Last Night (5 months): 










He is from TNT maltese (Theresa Meyer) and I have to tell you that she is such a sweet lady! She will be out of town this weekend picking up her maltese that was being shown, but her husband is dropping him off at the airport so I can pick him up  There are so many amazing maltese breeders that it was nearly impossible to choose, but we can't resist this guy. Lucky for us the first class ticket was only $100 more since it was so last minute, so I'm hoping they will be more lenient with me and a puppy. I will post pics as soon as I see him!! Thanks for sharing our excitement!! Now let's just pray the other kiddos love him also. (ok I'll stop blabbing lol).


----------



## garrettsmom (May 15, 2006)

OMG-that second picture....what a doll!! No wonder you're so excited! :wub:


----------



## casa verde maltese (Apr 7, 2007)

Oh MY - He's so cute - How old is he? very exciting!! I can't way to see the photos after you get him back home. Have a safe flight!!


----------



## thinkpink (Sep 25, 2004)

Oh my goodness! He is absolutely adorable! :wub:


----------



## The A Team (Dec 1, 2005)

OMG! He's precious!!!! So, if it doesn't work out.....you know, with your other dogs.....I want him!!!!! :wub:


----------



## BrookeB676 (Oct 17, 2004)

> OMG! He's precious!!!! So, if it doesn't work out.....you know, with your other dogs.....I want him!!!!! :wub:[/B]

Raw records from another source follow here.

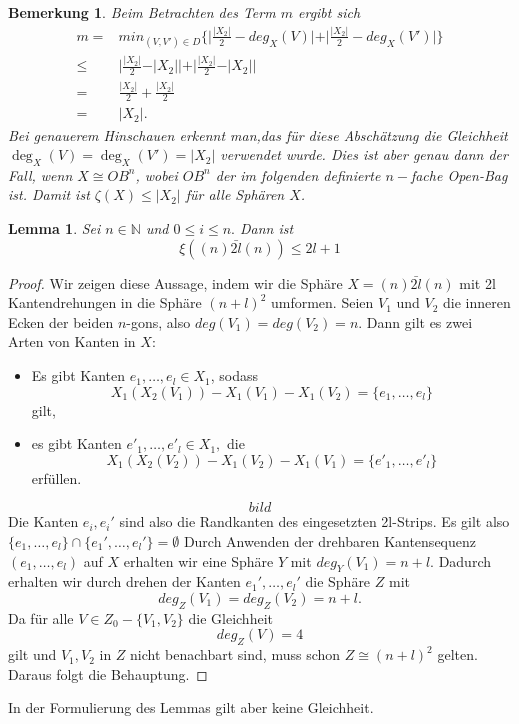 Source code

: \documentclass[12pt,titlepage,twoside,cleardoublepage]{article}
\theoremstyle{nummermitklammern}
\newtheorem{lemma}[temp]{Lemma}
\newtheorem{bemerkung}[temp]{Bemerkung}
\newtheorem{lemma}[zahl]{Lemma}
\newtheorem{bemerkung}[zahl]{Bemerkung}
\numberwithin{equation}{section}
\begin{document}
\begin{bemerkung}
Beim Betrachten des Term $m$ ergibt sich
\begin{align*}
m=&min_{(V,V')\in D}\{\vert\frac{\vert X_2 \vert}{2}-deg_X(V)\vert +\vert \frac{\vert X_2 \vert}{2}-deg_X(V')\vert\}\\
\leq& \vert\frac{\vert X_2 \vert}{2}-\vert X_2\vert\vert +\vert \frac{\vert X_2 \vert}{2}-\vert X_2\vert\vert \\
=&\frac{\vert X_2 \vert}{2}+\frac{\vert X_2 \vert}{2}\\
=&\vert X_2 \vert.
\end{align*}
Bei genauerem Hinschauen erkennt man,das für diese Abschätzung die Gleichheit $\deg_X(V)=\deg_X(V')=\vert X_2 \vert$ verwendet wurde. Dies ist aber genau dann der Fall, wenn $X\cong OB^{n}$, wobei $OB^{n}$ der im folgenden definierte $n-$fache Open-Bag ist. 
Damit ist $\zeta (X)\leq \vert X_2 \vert$ für alle Sphären $X$. 
\end{bemerkung}
\begin{lemma}
Sei $n\in \mathbb{N}$ und $0\leq i \leq n.$ Dann ist 
\[
\xi((n)\bar{2l}(n))\leq 2l+1
\]
\end{lemma}
\begin{proof}
Wir zeigen diese Aussage, indem wir die Sphäre $X=(n)\bar{2l}(n)$ mit 2l Kantendrehungen in die Sphäre $(n+l)^2$ umformen. Seien $V_1$ und $V_2$ die inneren Ecken der beiden $n$-gons, also $deg(V_1)=deg(V_2)=n$. Dann gilt es zwei Arten von Kanten in $X:$
\begin{itemize}
\item Es gibt Kanten $e_1,\ldots, e_l\in X_1$, sodass 
\[
X_1(X_2(V_1))-X_1(V_1)-X_1(V_2)=\{e_1,\ldots,e_l\}
\] gilt,
\item es gibt Kanten $e'_1,\ldots,e'_l\in X_1, $ die
\[
X_1(X_2(V_2))-X_1(V_2)-X_1(V_1)=\{e'_1,\ldots,e'_l\}
\] erfüllen.
\end{itemize}
\[
bild
\]
Die Kanten $e_i,e_i'$ sind also die Randkanten des eingesetzten 2l-Strips.
Es gilt also $\{e_1,\ldots,e_l\}\cap\{e_1',\ldots,e_l'\}=\emptyset$
Durch Anwenden der drehbaren Kantensequenz $(e_1,\ldots,e_l)$ auf $X$ erhalten wir eine Sphäre $Y$ mit $deg_Y(V_1)=n+l.$ Dadurch erhalten wir durch drehen der Kanten $e_1',\ldots,e_l'$ die Sphäre $Z$ mit 
\[
deg_Z(V_1)=deg_Z(V_2)=n+l.
\]
Da für alle $V\in Z_0-\{V_1,V_2\}$ die Gleichheit 
\[
deg_Z(V)=4
\]
gilt und $V_1,V_2$ in $Z$ nicht benachbart sind, muss schon $Z\cong (n+l)^2$ gelten. Daraus folgt die Behauptung.
\end{proof}
In der Formulierung des Lemmas gilt aber keine Gleichheit.
\end{document}
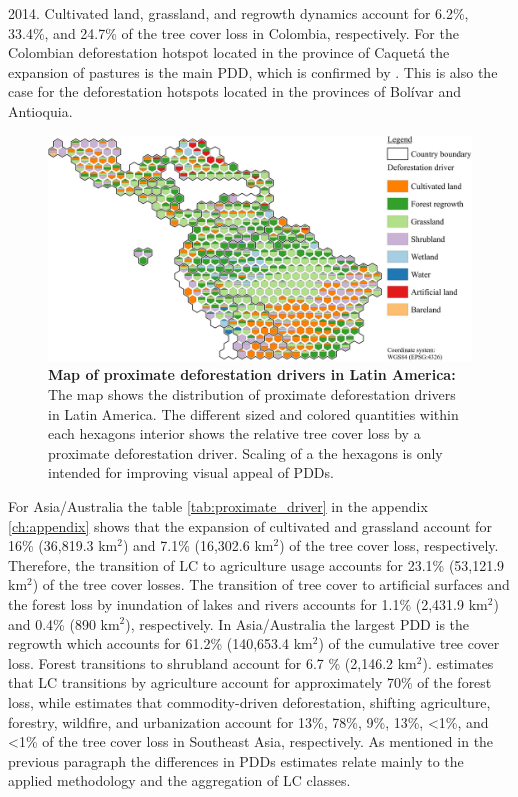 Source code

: 2014. Cultivated land, grassland, and regrowth dynamics account for 6.2\%, 33.4\%, and 24.7\% of the tree cover loss in Colombia, respectively. For the Colombian deforestation hotspot located in the province of Caquetá the expansion of pastures is the main \ac{PDD}, which is confirmed by \citet{Graesser2015}. This is also the case for the deforestation hotspots located in the provinces of Bolívar and Antioquia.
			\begin{figure}[ht]
				\centering
				\includegraphics[scale=1]{img/americas_driver_frameless}
				\caption[Map of proximate deforestation drivers in Latin America]{\textbf{Map of proximate deforestation drivers in Latin America:} The map shows the distribution of proximate deforestation drivers in Latin America. The different sized and colored quantities within each hexagons interior shows the relative tree cover loss by a proximate deforestation driver. Scaling of a the hexagons is only intended for improving visual appeal of \acp{PDD}.}
				\label{fig:americas_driver}
			\end{figure}

			For Asia/Australia the table \ref{tab:proximate_driver} in the appendix \ref{ch:appendix} shows that the expansion of cultivated and grassland account for 16\% (36,819.3 km$^2$) and 7.1\% (16,302.6 km$^2$) of the tree cover loss, respectively. Therefore, the transition of \ac{LC} to agriculture usage accounts for 23.1\% (53,121.9 km$^2$) of the tree cover losses. The transition of tree cover to artificial surfaces and the forest loss by inundation of lakes and rivers accounts for 1.1\% (2,431.9 km$^2$) and 0.4\% (890 km$^2$), respectively. In Asia/Australia the largest \ac{PDD} is the regrowth which accounts for 61.2\% (140,653.4 km$^2$) of the cumulative tree cover loss. Forest transitions to shrubland account for 6.7 \% (2,146.2 km$^2$). \citet{Hosonuma2012} estimates that \ac{LC} transitions by agriculture account for approximately 70\% of the forest loss, while \citet{Curtis2018} estimates that commodity-driven deforestation, shifting agriculture, forestry, wildfire, and urbanization account for 13\%, 78\%, 9\%, 13\%, <1\%, and <1\% of the tree cover loss in Southeast Asia, respectively. As mentioned in the previous paragraph the differences in \acp{PDD} estimates relate mainly to the applied methodology and the aggregation of \ac{LC} classes. 

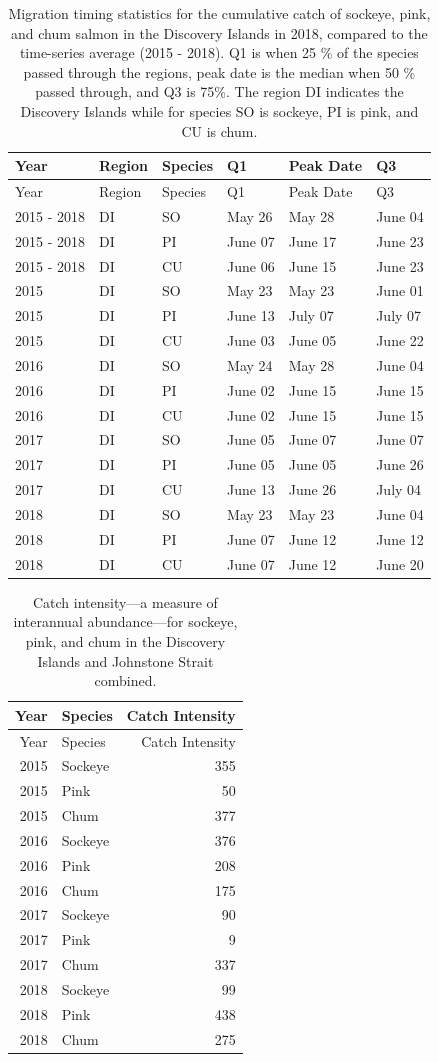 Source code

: \documentclass[fleqn,10pt]{wlpeerj} %
\begin{document}
\begin{longtable}[]{@{}llllll@{}}
\caption{\label{tab:mtdi} Migration timing statistics for the cumulative
catch of sockeye, pink, and chum salmon in the Discovery Islands in
2018, compared to the time-series average (2015 - 2018). Q1 is when 25
\% of the species passed through the regions, peak date is the median
when 50 \% passed through, and Q3 is 75\%. The region DI indicates the
Discovery Islands while for species SO is sockeye, PI is pink, and CU is
chum.}\tabularnewline
\toprule
Year & Region & Species & Q1 & Peak Date & Q3\tabularnewline
\midrule
\endfirsthead
\toprule
Year & Region & Species & Q1 & Peak Date & Q3\tabularnewline
\midrule
\endhead
2015 - 2018 & DI & SO & May 26 & May 28 & June 04\tabularnewline
2015 - 2018 & DI & PI & June 07 & June 17 & June 23\tabularnewline
2015 - 2018 & DI & CU & June 06 & June 15 & June 23\tabularnewline
2015 & DI & SO & May 23 & May 23 & June 01\tabularnewline
2015 & DI & PI & June 13 & July 07 & July 07\tabularnewline
2015 & DI & CU & June 03 & June 05 & June 22\tabularnewline
2016 & DI & SO & May 24 & May 28 & June 04\tabularnewline
2016 & DI & PI & June 02 & June 15 & June 15\tabularnewline
2016 & DI & CU & June 02 & June 15 & June 15\tabularnewline
2017 & DI & SO & June 05 & June 07 & June 07\tabularnewline
2017 & DI & PI & June 05 & June 05 & June 26\tabularnewline
2017 & DI & CU & June 13 & June 26 & July 04\tabularnewline
2018 & DI & SO & May 23 & May 23 & June 04\tabularnewline
2018 & DI & PI & June 07 & June 12 & June 12\tabularnewline
2018 & DI & CU & June 07 & June 12 & June 20\tabularnewline
\bottomrule
\end{longtable}

\begin{longtable}[]{@{}rlr@{}}
\caption{\label{tab:catch-intensity} Catch intensity---a measure of
interannual abundance---for sockeye, pink, and chum in the Discovery
Islands and Johnstone Strait combined.}\tabularnewline
\toprule
Year & Species & Catch Intensity\tabularnewline
\midrule
\endfirsthead
\toprule
Year & Species & Catch Intensity\tabularnewline
\midrule
\endhead
2015 & Sockeye & 355\tabularnewline
2015 & Pink & 50\tabularnewline
2015 & Chum & 377\tabularnewline
2016 & Sockeye & 376\tabularnewline
2016 & Pink & 208\tabularnewline
2016 & Chum & 175\tabularnewline
2017 & Sockeye & 90\tabularnewline
2017 & Pink & 9\tabularnewline
2017 & Chum & 337\tabularnewline
2018 & Sockeye & 99\tabularnewline
2018 & Pink & 438\tabularnewline
2018 & Chum & 275\tabularnewline
\bottomrule
\end{longtable}
\end{document}
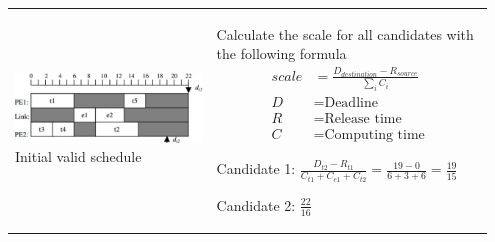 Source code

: \begin{longtable}{p{0.4\linewidth}p{0.55\linewidth}}
			\includegraphics[scale=0.26]{./pictures/voltage_scheduling_1.png} \newline
				Initial valid schedule
			& 		
				\vspace{-90pt}	
				\begin{compactenum}
					\setcounter{enumi}{1}
					\item Calculate the scale for all candidates with the following formula
					\begin{equation*}
						\begin{aligned}
							scale&=\frac{D_{destination}-R_{source}}{\sum_{i}C_i} \\
							D &= \text{Deadline} \\
							R &= \text{Release time} \\
							C &= \text{Computing time}
						\end{aligned}
					\end{equation*}
					\begin{compactitem}
						\item Candidate 1: $\frac{D_{t2}-R_{t1}}{C_{t1}+C_{e1}+C_{t2}}=\frac{19-0}{6+3+6}=\frac{19}{15}$
						\item Candidate 2: $\frac{22}{16}$
					\end{compactitem}
				\end{compactenum}\\
				

\end{longtable}
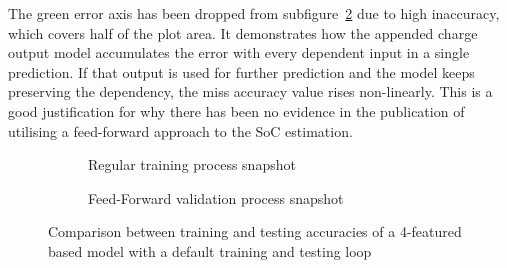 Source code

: %
%
%
The green error axis has been dropped from \mbox{subfigure~\ref{subfig:regular_ts}} due to high inaccuracy, which covers half of the plot area.
It demonstrates how the appended charge output model accumulates the error with every dependent input in a single prediction.
If that output is used for further prediction and the model keeps preserving the dependency, the miss accuracy value rises non-linearly.
This is a good justification for why there has been no evidence in the publication of utilising a feed-forward approach to the SoC estimation.
 {
    \begin{figure}[htbp]
        \centering
        \begin{subfigure}[b]{\columnwidth}
            \centering
            
            \caption{Regular training process snapshot}
            \label{subfig:regular_tr}
        \end{subfigure}
        \hfill
        \begin{subfigure}[b]{\columnwidth}
            \centering
            
            \caption{Feed-Forward validation process snapshot}
            \label{subfig:regular_ts}
        \end{subfigure}
        \caption{Comparison between training and testing accuracies of a 4-featured based model with a default training and testing loop}
        \label{fig:regular_tr}
    \end{figure}
}


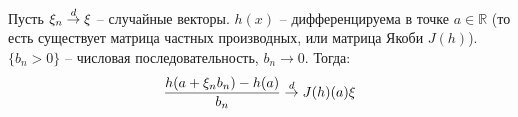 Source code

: \documentclass[document.tex]{subfiles}
\begin{document}
\begin{theorem}
	Пусть $\xi_n \stackrel{d}{\rightarrow} \xi$ -- случайные векторы. $h(x)$ -- дифференцируема в точке $a \in \mathbb{R}$ (то есть существует матрица частных производных, или матрица Якоби $J(h)$). $\{b_n > 0\}$ -- числовая последовательность, $b_n \rightarrow 0$. Тогда:
	$$\frac{h(a + \xi_n b_n) - h(a)}{b_n} \stackrel{d}{\rightarrow} J(h)(a) \xi$$
\end{theorem}
\end{document}
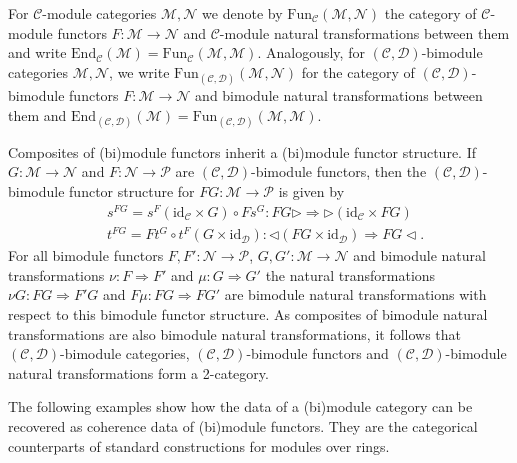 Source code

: \documentclass[1.5pt, a4paper]{article}
\newcommand{\mac}{\mathcal C}
\newcommand{\mad}{\mathcal D}
\newcommand{\mam}{\mathcal M}
\newcommand{\man}{\mathcal N}
\newcommand{\map}{\mathcal P}
\newcommand{\End}{\mathrm{End}}
\newcommand{\Fun}{\mathrm{Fun}}
\newcommand{\id}[0]{\mathrm{id}}
\begin{document}
For $\mac$-module categories $\mam,\man$ we denote by $\Fun_\mac(\mam,\man)$ the category of $\mac$-module functors $F:\mam\to\man$ and $\mac$-module natural transformations between them and write $\End_\mac(\mam)=\Fun_\mac(\mam,\mam)$. Analogously, for $(\mac,\mad)$-bimodule categories $\mam,\man$, we write
$\Fun_{(\mac,\mad)}(\mam,\man)$ for the category of $(\mac,\mad)$-bimodule functors $F:\mam\to\man$ and bimodule natural transformations between them and $\End_{(\mac,\mad)}(\mam)=\Fun_{(\mac,\mad)}(\mam,\mam)$.

Composites of (bi)module functors inherit a  (bi)module functor  structure.  If $G:\mam\to\man$ and $F:\man\to\map$ are $(\mac,\mad)$-bimodule functors, then the  $(\mac,\mad)$-bimodule functor structure for $FG:\mam\to\map$ is given by 
\begin{align}\label{eq:bimodcomp}
&s^{FG}=s^F (\id_\mac\times G)\circ Fs^G: FG\rhd \Rightarrow \rhd(\id_\mac\times FG)\\
& t^{FG}=Ft^G\circ t^F (G\times\id_\mad): \lhd(FG\times\id_\mad)\Rightarrow FG\lhd.\nonumber
\end{align}
For all  bimodule functors  $F,F':\man\to\map$, $G,G':\mam\to\man$   and bimodule natural transformations $\nu: F\Rightarrow F'$ and $\mu: G\Rightarrow G'$  the natural transformations $\nu G: FG\Rightarrow F'G$ and $F\mu: FG\Rightarrow FG'$ are bimodule natural transformations with respect to this bimodule functor structure. As composites of bimodule natural transformations are  also bimodule natural transformations, it follows that  $(\mac,\mad)$-bimodule categories, $(\mac,\mad)$-bimodule functors and $(\mac,\mad)$-bimodule natural transformations form a 2-category. 




The following examples show how the data of a (bi)module category can be recovered as coherence data of  (bi)module functors.
They are the categorical counterparts of standard constructions for modules over rings.
\end{document}
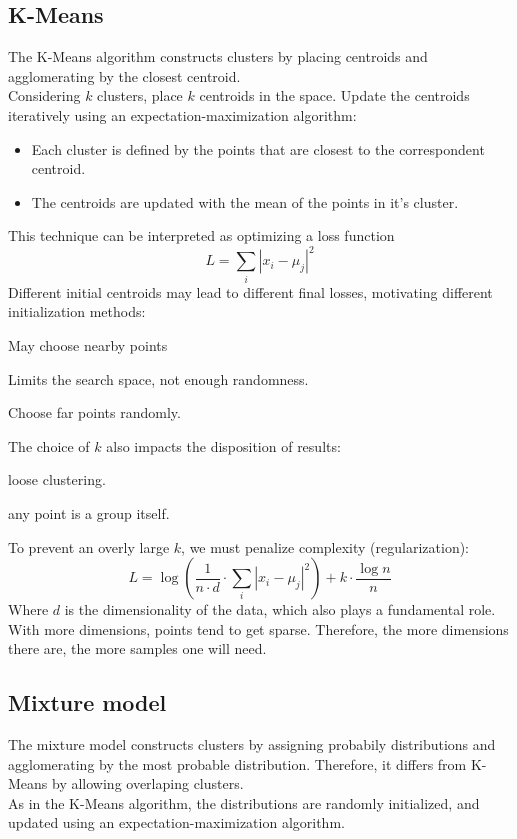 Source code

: \documentclass[11pt]{article}
\begin{document}
\subsection{K-Means}
\label{sec:org498583c}
The K-Means algorithm constructs clusters by placing centroids and agglomerating by the
closest centroid. \\
Considering \(k\) clusters, place \(k\) centroids in the space. Update the centroids
iteratively using an expectation-maximization algorithm:
\begin{itemize}[itemsep=0pt]
\item Each cluster is defined by the points that are closest to the correspondent centroid.
\item The centroids are updated with the mean of the points in it's cluster.
\end{itemize}
This technique can be interpreted as optimizing a loss function
\[
  L = \sum_i \left| x_i - \mu_j \right|^2
\]
Different initial centroids may lead to different final losses, motivating different
initialization methods:
\begin{description}[itemsep=0pt]
\item[{Random:}] May choose nearby points
\item[{Distance based:}] Limits the search space, not enough randomness.
\item[{Random and distance based:}] Choose far points randomly.
\end{description}
The choice of \(k\) also impacts the disposition of results:
\begin{description}[itemsep=0pt]
\item[{Small \(k\):}] loose clustering.
\item[{Large \(k\):}] any point is a group itself.
\end{description}
To prevent an overly large \(k\), we must penalize complexity (regularization):
\[
  L = \log \left( \frac{1}{n \cdot d} \cdot \sum_i \left| x_i - \mu_j \right|^2 \right) + k \cdot \frac{\log{n}}{n}
\]
Where \(d\) is the dimensionality of the data, which also plays a fundamental role. With
more dimensions, points tend to get sparse. Therefore, the more dimensions there are,
the more samples one will need.
\subsection{Mixture model}
\label{sec:orgf5bdcb7}
The mixture model constructs clusters by assigning probabily distributions and
agglomerating by the most probable distribution. Therefore, it differs from K-Means by
allowing overlaping clusters. \\
As in the K-Means algorithm, the distributions are randomly initialized, and updated
using an expectation-maximization algorithm.
\end{document}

haha, too funny! I swear, when we got Haley (our 2nd yorkie), Rocky went from being an only child to having a sister. When we brought her home he hated her and brought all of his toys onto the couch and would ignore her. We were almost going to bring her back to the breeder thinking we had made a huge mistake. Now he loves both his sisters, thank goodness. I think it beats being an only "child" 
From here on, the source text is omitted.